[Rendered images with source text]
-=-=-

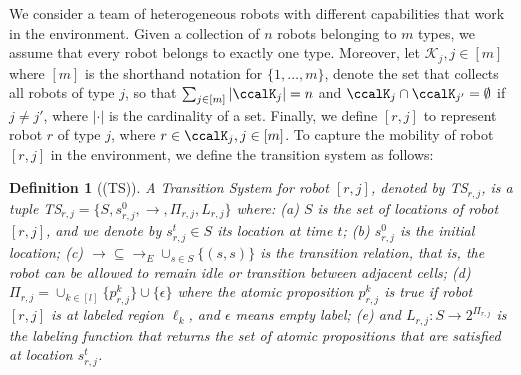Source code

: \documentclass[Afour,sageh,times]{sagej}
\newtheorem{defn}[thm]{Definition}
\begin{document}
 We consider a team of heterogeneous robots with different capabilities that work in the environment. Given a collection of $n$ robots belonging to $m$ types, we assume that every robot belongs to exactly one type. Moreover, let $\mathcal{K}_j, j\in[m]$ where $[m]$ is the shorthand notation for  $\{1,\ldots,m\}$, denote the set that  collects all robots of type $j$, so that $\sum_{j\in [m]} |\ccalK_j| = n$ and $\ccalK_{j} \cap \ccalK_{j'} = \emptyset$ if $j \not= j'$, where $|\cdot|$ is the cardinality of a set. Finally, we define $[r,j]$ to represent robot $r$ of type $j$, where $r\in \ccalK_j, j\in [m]$. To capture the mobility of robot $[r,j]$ in the environment, we define the { transition system} as follows:

\begin{defn}[(TS)]\label{def:ts}
  A { Transition System} for robot $[r,j]$, denoted by TS$_{r,j}$, is a tuple TS$_{r,j} = \{S, s_{r,j}^0, \to, \Pi_{r,j}, L_{r,j}\}$ where: (a) $S$ is the set of locations of robot $[r,j]$, and we denote by $s_{r,j}^t \in S$ its location at time $t$; (b) $s_{r,j}^0$ is the initial location; (c) $\to \subseteq \to_{E} \cup_{s\in S} \{(s,s)\} $ is the transition relation, that is, the robot can be allowed to remain idle or transition between adjacent cells; (d) $\Pi_{r,j} = \cup_{k\in [l]}\{p_{r,j}^k\} \cup \{\epsilon\}$ where the atomic proposition $p_{r,j}^{k}$ is true if robot $[r,j]$ is at labeled region $\ell_k$, and $\epsilon$ means empty label; (e) and $L_{r,j}: S \to 2^{\Pi_{r,j}} $ is the labeling function that returns the set of atomic propositions that are satisfied at location $s_{r,j}^t$.
\end{defn}
\end{document}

-=-=-

# AIM OF THE EXERCISE
Wherever the word "robot" turns up in a line of the entries above, copy that line.

# ANSWER SPACE
 We consider a team of heterogeneous robots with different capabilities that work in the environment. Given a collection of $n$ robots belonging to $m$ types, we assume that every robot belongs to exactly one type. Moreover, let $\mathcal{K}_j, j\in[m]$ where $[m]$ is the shorthand notation for  $\{1,\ldots,m\}$, denote the set that  collects all robots of type $j$, so that $\sum_{j\in [m]} |\ccalK_j| = n$ and $\ccalK_{j} \cap \ccalK_{j'} = \emptyset$ if $j \not= j'$, where $|\cdot|$ is the cardinality of a set. Finally, we define $[r,j]$ to represent robot $r$ of type $j$, where $r\in \ccalK_j, j\in [m]$. To capture the mobility of robot $[r,j]$ in the environment, we define the { transition system} as follows:
  A { Transition System} for robot $[r,j]$, denoted by TS$_{r,j}$, is a tuple TS$_{r,j} = \{S, s_{r,j}^0, \to, \Pi_{r,j}, L_{r,j}\}$ where: (a) $S$ is the set of locations of robot $[r,j]$, and we denote by $s_{r,j}^t \in S$ its location at time $t$; (b) $s_{r,j}^0$ is the initial location; (c) $\to \subseteq \to_{E} \cup_{s\in S} \{(s,s)\} $ is the transition relation, that is, the robot can be allowed to remain idle or transition between adjacent cells; (d) $\Pi_{r,j} = \cup_{k\in [l]}\{p_{r,j}^k\} \cup \{\epsilon\}$ where the atomic proposition $p_{r,j}^{k}$ is true if robot $[r,j]$ is at labeled region $\ell_k$, and $\epsilon$ means empty label; (e) and $L_{r,j}: S \to 2^{\Pi_{r,j}} $ is the labeling function that returns the set of atomic propositions that are satisfied at location $s_{r,j}^t$.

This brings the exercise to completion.